Insomma presidente, i prezzi di elettricità e gas aumentano come anche quelli del petrolio e dei carburanti più utilizzati. Quale scenario ci aspetta, soprattutto guardando al prossimo inverno?

Sono talmente alti i prezzi che ogni previsione non può che essere al ribasso. Questo però lo dicevamo anche lo scorso agosto, ma la spirale crescente, purtroppo, non si è interrotta e le nostre previsioni si sono dimostrate errate. Prima o poi i prezzi scenderanno, il problema è quando.

In questo mese festeggiamo la risurrezione di nostro Signore che ha vinto il buio delle tenebre. Proviamo allora anche noi, presidente, a mandare un messaggio di speranza nonostante le tante difficoltà del momento…

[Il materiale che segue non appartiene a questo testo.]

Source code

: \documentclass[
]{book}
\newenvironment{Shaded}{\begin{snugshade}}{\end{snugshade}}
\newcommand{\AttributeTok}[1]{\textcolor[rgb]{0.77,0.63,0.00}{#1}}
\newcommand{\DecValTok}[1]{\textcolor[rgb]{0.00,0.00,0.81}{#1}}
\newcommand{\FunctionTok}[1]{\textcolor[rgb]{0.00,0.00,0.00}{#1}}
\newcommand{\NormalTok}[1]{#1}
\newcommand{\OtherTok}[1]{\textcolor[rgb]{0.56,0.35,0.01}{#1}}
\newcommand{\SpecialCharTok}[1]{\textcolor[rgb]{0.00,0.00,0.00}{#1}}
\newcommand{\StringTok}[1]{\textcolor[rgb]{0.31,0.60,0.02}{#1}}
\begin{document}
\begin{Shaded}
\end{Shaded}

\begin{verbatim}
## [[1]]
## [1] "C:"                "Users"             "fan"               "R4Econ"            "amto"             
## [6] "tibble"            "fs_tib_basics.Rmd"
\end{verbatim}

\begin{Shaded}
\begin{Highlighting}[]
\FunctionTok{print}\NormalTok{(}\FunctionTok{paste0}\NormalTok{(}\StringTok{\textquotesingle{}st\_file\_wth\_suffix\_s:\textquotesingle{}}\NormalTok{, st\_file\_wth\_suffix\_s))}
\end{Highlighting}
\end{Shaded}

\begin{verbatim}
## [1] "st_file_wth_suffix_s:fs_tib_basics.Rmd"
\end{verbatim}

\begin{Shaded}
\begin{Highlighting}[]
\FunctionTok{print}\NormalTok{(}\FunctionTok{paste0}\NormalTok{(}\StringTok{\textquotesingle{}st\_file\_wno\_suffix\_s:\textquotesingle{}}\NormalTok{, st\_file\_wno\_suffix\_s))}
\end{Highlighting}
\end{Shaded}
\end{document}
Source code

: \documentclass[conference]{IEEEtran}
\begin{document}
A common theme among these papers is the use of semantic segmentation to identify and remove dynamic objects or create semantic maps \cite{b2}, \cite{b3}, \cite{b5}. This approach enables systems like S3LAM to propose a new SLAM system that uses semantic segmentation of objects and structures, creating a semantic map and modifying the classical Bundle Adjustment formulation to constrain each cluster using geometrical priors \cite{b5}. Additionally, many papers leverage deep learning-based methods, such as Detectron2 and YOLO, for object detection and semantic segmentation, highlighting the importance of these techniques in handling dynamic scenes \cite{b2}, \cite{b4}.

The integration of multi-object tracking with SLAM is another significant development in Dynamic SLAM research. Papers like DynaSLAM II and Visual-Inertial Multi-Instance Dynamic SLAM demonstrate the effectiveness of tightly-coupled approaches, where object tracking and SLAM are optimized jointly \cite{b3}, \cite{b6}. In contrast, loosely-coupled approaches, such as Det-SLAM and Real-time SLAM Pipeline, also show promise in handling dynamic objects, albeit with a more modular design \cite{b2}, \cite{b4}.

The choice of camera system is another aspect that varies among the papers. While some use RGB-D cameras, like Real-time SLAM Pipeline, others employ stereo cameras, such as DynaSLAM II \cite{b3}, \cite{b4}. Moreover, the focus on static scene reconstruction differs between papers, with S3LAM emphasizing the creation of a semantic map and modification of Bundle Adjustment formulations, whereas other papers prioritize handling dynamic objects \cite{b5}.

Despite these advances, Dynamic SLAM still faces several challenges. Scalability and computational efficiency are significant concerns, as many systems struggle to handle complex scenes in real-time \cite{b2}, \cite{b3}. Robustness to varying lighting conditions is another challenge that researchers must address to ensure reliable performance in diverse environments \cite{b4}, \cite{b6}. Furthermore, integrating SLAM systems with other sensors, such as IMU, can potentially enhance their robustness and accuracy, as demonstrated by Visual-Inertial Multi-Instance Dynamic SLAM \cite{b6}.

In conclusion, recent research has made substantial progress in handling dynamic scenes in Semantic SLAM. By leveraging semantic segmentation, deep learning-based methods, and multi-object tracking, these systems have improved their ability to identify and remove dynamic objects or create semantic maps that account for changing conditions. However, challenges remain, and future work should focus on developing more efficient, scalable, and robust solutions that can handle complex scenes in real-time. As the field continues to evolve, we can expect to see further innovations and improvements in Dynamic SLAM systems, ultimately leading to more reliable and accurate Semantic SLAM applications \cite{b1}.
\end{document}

La natura, che ci ha donato Dio, è piena di energia, dalle forme più problematiche, come petrolio e gas, a quelle più pulite, come il sole. Ma quello che è più prezioso che ci arriva tutti i giorni dal cielo è la sapienza, lo spirito, quello che ci permette di fare la tecnica e di affrontare i problemi e di costruirci sopra la pace.